Yes, that might confuse some viewers, even if “Breaking Bad” already toyed with complicated flashbacks a couple of times. What shows in history, though, worked with a character crossing over into a spinoff without needing to look back in time in order to make it happen?
Stars from “The Andy Griffith Show” Appearing on “Mayberry RFD”
Since reruns of “Mayberry RFD” are non-existent on cable in recent years, some may not remember the show was a spinoff of “The Andy Griffith Show” after the latter left the air in 1968. And since the latter show is in perpetual reruns, it’s too bad the rare cameos by the original cast in “Mayberry RFD” can’t be seen on TV. While it was only one appearance, Andy Griffith and Don Knotts made an appearance on “RFD” a year after the initial show had already left the air. The episode happened to be the marriage of Andy to Helen Crump.
Afterward, Ron Howard appeared a few times as Opie, and so did Francis Bavier as Aunt Bee.

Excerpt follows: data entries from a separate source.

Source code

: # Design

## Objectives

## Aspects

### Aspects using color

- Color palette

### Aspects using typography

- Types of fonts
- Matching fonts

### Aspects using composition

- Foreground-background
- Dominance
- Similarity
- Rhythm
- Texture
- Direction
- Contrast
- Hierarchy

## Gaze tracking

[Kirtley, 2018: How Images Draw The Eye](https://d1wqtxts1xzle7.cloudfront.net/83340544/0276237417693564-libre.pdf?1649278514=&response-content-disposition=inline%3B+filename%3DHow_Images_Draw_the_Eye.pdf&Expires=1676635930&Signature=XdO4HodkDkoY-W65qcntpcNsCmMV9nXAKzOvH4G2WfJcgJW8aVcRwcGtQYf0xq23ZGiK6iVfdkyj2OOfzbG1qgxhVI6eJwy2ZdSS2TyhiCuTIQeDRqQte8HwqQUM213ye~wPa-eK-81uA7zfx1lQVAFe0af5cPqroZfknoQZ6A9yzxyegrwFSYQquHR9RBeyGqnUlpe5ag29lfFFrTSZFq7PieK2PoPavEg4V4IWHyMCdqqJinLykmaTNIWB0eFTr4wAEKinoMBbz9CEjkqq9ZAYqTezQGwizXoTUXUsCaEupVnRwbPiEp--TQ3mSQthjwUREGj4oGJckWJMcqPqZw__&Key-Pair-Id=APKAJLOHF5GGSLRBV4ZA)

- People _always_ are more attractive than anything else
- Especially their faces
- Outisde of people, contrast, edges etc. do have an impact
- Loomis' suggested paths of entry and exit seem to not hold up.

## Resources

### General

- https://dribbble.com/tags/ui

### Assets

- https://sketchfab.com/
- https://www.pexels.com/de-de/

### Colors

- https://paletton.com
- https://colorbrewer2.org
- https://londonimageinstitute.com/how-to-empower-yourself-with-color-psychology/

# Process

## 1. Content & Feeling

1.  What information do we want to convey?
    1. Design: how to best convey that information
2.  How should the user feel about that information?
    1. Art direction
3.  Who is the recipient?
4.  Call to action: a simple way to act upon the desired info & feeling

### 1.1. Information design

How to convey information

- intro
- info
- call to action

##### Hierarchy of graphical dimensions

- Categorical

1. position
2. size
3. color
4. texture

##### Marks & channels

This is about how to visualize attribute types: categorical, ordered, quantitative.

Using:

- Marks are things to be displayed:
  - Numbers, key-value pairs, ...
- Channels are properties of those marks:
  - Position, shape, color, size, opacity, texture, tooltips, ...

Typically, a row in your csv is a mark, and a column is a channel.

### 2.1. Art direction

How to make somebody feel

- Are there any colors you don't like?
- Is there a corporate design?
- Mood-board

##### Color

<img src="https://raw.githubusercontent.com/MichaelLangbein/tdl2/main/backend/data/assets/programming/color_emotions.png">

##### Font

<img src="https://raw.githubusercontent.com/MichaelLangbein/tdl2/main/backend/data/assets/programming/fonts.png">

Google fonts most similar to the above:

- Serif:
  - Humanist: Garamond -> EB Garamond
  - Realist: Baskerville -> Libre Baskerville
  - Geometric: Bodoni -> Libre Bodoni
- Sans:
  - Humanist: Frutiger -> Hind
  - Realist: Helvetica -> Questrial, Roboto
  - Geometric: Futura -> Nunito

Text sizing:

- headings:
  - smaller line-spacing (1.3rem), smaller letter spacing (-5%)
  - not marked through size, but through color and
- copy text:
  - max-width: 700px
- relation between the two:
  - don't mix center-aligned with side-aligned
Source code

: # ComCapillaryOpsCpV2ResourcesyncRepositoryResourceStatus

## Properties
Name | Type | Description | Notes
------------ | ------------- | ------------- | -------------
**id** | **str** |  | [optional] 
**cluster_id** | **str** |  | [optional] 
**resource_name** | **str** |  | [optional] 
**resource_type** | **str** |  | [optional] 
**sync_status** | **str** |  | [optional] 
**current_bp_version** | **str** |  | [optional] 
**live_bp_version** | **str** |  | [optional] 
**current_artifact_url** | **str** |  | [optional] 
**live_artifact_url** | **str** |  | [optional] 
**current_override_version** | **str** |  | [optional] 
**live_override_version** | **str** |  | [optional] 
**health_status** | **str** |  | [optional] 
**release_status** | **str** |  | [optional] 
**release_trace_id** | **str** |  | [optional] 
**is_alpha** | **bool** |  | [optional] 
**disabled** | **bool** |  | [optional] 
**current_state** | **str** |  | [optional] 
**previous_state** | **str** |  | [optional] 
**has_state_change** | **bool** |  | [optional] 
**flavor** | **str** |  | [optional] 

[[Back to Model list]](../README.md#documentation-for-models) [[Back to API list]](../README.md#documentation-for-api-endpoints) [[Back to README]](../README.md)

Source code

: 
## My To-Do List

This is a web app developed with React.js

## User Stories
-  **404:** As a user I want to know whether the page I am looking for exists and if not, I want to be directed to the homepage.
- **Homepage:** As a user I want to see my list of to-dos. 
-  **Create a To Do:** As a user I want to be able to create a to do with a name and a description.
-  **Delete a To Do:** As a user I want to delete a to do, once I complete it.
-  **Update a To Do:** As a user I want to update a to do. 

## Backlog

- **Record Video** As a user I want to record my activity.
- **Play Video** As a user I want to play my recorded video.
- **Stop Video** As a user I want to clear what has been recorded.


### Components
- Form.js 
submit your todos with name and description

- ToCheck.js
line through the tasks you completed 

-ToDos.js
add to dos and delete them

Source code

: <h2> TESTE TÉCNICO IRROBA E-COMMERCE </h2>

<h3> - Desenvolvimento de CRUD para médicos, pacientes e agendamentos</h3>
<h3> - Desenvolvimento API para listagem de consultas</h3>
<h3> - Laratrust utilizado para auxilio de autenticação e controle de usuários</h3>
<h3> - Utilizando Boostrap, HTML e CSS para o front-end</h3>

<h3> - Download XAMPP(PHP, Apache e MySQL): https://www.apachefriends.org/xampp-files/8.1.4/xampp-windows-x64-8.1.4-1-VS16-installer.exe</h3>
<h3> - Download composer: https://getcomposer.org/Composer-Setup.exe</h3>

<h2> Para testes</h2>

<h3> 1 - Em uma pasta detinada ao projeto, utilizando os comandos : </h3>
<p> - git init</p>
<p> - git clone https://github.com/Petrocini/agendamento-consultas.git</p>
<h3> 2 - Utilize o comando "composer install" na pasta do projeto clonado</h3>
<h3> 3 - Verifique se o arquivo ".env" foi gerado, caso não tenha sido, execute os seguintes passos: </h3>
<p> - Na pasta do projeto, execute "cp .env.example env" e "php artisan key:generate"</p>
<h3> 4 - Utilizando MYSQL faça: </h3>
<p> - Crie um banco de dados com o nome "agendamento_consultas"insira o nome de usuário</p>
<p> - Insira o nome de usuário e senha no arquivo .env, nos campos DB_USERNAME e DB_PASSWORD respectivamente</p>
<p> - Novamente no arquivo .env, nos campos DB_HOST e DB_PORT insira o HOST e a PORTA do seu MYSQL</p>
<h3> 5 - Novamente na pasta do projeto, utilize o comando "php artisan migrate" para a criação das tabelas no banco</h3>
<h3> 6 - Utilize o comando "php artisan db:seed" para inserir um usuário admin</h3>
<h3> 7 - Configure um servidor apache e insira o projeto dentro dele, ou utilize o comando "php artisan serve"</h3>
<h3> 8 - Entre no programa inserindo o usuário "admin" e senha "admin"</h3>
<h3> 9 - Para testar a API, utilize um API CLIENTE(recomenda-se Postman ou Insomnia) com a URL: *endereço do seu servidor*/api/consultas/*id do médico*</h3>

Nevertheless, they were only sideliners on the show this time around, despite reminding viewers that Mayberry was a small town and running into the characters was inevitable.

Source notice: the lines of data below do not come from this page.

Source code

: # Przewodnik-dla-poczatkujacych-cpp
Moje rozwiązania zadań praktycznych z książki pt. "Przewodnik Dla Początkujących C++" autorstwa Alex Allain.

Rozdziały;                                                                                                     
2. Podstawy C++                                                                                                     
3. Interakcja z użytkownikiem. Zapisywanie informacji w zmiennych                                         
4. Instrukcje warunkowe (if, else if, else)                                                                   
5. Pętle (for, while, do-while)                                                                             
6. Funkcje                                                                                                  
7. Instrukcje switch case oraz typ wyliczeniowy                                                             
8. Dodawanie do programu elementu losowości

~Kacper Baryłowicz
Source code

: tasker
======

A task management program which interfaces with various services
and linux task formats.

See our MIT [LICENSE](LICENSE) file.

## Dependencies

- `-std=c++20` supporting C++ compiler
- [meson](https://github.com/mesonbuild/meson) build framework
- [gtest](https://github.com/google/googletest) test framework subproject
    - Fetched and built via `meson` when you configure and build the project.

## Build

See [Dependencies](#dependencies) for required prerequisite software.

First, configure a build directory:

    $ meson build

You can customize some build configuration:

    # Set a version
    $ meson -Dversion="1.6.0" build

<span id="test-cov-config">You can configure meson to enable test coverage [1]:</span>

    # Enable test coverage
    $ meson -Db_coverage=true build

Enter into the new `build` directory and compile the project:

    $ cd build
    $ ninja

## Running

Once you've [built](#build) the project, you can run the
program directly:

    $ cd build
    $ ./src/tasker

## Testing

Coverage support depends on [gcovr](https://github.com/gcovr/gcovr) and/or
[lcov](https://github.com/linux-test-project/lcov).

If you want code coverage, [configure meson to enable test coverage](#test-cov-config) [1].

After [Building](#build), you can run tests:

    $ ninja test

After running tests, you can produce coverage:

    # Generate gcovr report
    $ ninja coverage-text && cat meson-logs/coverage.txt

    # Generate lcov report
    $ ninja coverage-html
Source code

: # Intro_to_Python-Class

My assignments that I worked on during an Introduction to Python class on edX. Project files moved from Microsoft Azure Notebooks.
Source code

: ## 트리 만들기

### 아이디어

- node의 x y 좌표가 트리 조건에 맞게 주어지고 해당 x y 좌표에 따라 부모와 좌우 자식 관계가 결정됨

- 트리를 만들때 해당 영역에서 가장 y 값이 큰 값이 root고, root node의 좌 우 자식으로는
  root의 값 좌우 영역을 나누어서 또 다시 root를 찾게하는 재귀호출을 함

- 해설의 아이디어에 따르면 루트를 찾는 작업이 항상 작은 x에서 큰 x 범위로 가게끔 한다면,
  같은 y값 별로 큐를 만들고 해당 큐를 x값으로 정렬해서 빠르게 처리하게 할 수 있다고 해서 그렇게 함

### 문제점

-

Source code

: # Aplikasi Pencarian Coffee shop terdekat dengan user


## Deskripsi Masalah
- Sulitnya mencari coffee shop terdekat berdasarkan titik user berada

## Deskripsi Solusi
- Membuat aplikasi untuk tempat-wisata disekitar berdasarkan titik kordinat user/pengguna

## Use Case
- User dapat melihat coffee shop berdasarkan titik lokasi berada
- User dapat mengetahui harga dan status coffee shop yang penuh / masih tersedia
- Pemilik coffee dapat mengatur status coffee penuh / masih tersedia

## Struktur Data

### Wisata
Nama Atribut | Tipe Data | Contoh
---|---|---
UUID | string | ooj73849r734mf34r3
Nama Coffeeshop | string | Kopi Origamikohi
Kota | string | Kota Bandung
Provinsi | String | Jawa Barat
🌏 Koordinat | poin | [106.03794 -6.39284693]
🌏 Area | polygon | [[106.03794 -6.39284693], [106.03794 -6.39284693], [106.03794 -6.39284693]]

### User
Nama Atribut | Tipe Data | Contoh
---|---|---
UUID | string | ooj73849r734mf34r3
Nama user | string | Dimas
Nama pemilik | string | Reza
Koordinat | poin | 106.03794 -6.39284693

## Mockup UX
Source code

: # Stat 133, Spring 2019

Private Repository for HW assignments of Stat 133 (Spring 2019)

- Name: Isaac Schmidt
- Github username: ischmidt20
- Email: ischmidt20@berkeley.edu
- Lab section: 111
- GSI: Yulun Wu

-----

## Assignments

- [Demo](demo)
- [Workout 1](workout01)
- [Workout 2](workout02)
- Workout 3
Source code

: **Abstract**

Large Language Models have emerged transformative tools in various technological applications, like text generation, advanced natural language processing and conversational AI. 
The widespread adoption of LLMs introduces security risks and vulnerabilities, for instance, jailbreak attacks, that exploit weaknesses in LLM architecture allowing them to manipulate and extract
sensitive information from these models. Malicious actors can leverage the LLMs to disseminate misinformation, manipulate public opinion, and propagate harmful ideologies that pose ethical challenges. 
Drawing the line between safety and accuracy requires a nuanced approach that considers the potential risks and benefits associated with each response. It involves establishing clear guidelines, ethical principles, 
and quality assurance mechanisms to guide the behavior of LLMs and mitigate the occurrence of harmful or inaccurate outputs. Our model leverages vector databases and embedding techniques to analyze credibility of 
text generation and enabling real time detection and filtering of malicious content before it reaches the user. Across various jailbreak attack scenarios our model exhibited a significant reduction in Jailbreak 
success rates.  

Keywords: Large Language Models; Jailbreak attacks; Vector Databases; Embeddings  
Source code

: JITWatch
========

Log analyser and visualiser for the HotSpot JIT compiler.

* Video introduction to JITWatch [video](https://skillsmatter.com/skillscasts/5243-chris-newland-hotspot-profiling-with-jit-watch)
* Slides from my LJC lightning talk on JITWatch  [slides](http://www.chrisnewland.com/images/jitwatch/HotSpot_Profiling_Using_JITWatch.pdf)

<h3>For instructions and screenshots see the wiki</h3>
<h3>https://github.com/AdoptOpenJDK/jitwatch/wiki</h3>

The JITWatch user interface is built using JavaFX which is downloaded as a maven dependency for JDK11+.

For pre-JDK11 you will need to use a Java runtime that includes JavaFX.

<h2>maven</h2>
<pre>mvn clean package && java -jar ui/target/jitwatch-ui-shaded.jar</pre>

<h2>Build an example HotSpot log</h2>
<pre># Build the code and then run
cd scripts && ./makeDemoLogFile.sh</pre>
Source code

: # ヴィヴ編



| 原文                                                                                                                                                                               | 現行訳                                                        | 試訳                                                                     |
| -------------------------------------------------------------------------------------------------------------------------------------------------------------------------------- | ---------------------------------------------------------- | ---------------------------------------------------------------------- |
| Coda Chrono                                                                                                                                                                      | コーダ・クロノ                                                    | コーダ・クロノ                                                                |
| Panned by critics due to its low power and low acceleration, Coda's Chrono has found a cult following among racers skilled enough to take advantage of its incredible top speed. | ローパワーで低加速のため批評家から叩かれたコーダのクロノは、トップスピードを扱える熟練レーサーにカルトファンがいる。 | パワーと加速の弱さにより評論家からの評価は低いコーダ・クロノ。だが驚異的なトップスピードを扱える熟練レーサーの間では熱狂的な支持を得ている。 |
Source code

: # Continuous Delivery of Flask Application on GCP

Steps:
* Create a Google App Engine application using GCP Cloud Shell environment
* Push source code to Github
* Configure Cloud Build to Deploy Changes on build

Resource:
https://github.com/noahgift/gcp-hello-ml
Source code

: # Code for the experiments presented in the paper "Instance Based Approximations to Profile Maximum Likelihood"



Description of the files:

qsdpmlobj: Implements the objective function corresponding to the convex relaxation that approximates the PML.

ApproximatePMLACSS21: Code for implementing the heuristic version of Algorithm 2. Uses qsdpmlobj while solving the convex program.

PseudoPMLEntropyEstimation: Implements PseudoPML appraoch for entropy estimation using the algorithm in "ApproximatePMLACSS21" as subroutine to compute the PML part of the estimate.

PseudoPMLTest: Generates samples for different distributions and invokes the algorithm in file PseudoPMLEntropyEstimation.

While all this expanded later in the reunion TV movie “Return to Mayberry” in 1986 (one of the best TV reunions ever done), it didn’t necessarily set off a strong wave of actors from a previous series joining forces with the spinoff.
Some of the “Cheers” Cast on “Frasier”
While there were many crossover appearances throughout the 1970s and ’80s on spinoff shows, they were all done when the initial show was still on the air. “Happy Days”, for instance, bred numerous spinoffs that also garnered brief crossover appearances by some of the cast.
It wasn’t until the 1990s when you saw classic characters show up in its direct spinoff again, despite network attempts to tempt actors in much earlier. Wisely, many actors who played iconic characters wanted to keep them as they were in viewer memories rather than end with a lifeless cameo in a spinoff. Somehow, Ted Danson and Woody Harrelson were cajoled into appearing on “Frasier” in the late 1990s, a number of years after “Cheers” left the air. Danson was already working elsewhere on TV, and Harrelson had yet to make his tremendous mark as a movie actor.
Needless to say, the cameo wasn’t all that spectacular, even if both characters were never grandiose anyway. Having a cameo from more iconic characters in the mold of Mary Richards, Archie Bunker, or Walter White creates far more of an impact and truly event television. In the case of Mary Richards (Mary Tyler Moore), she finally did make that appearance in the 1990s TV movie “Mary and Rhoda.” Archie Bunker (Carroll O’Connor) never appeared in anything else after the “All in the Family” spinoff “Archie Bunker’s Place” left the air.
It’s why having Walter White back on TV occasionally may bring a new precedent to TV that a favorite character doesn’t necessarily have to end as long as they can top how they initially went out. Regardless, it may not happen again soon anyway when you consider you can count truly iconic characters on TV today with one hand.